▶ _DATA SUPPLIED_

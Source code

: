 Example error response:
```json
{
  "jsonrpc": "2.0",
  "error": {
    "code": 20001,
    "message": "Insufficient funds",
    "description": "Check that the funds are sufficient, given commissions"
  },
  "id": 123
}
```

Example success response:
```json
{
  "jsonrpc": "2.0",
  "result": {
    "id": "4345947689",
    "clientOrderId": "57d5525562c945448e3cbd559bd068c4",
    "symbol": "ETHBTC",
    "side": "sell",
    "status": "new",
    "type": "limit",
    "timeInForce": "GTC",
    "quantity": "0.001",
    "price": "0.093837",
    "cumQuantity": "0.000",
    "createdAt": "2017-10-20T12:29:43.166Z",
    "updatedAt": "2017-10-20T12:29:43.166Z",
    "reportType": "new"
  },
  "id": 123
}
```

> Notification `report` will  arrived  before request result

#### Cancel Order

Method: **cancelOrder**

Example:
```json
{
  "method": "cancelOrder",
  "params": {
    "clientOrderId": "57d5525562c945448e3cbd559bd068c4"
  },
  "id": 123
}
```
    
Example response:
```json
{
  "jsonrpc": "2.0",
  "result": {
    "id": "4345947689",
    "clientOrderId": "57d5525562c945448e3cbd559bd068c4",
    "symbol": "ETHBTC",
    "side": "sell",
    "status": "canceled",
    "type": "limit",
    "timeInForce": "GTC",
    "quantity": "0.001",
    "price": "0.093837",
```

▶ _TASK DESCRIPTION_
The entries are to be transcribed exactly, each line in full.

▶ _TASK OUTPUT_
Source code

: Example error response:
```json
{
  "jsonrpc": "2.0",
  "error": {
    "code": 20001,
    "message": "Insufficient funds",
    "description": "Check that the funds are sufficient, given commissions"
  },
  "id": 123
}
```

Example success response:
```json
{
  "jsonrpc": "2.0",
  "result": {
    "id": "4345947689",
    "clientOrderId": "57d5525562c945448e3cbd559bd068c4",
    "symbol": "ETHBTC",
    "side": "sell",
    "status": "new",
    "type": "limit",
    "timeInForce": "GTC",
    "quantity": "0.001",
    "price": "0.093837",
    "cumQuantity": "0.000",
    "createdAt": "2017-10-20T12:29:43.166Z",
    "updatedAt": "2017-10-20T12:29:43.166Z",
    "reportType": "new"
  },
  "id": 123
}
```

> Notification `report` will  arrived  before request result

#### Cancel Order

Method: **cancelOrder**

Example:
```json
{
  "method": "cancelOrder",
  "params": {
    "clientOrderId": "57d5525562c945448e3cbd559bd068c4"
  },
  "id": 123
}
```
    
Example response:
```json
{
  "jsonrpc": "2.0",
  "result": {
    "id": "4345947689",
    "clientOrderId": "57d5525562c945448e3cbd559bd068c4",
    "symbol": "ETHBTC",
    "side": "sell",
    "status": "canceled",
    "type": "limit",
    "timeInForce": "GTC",
    "quantity": "0.001",
    "price": "0.093837",
```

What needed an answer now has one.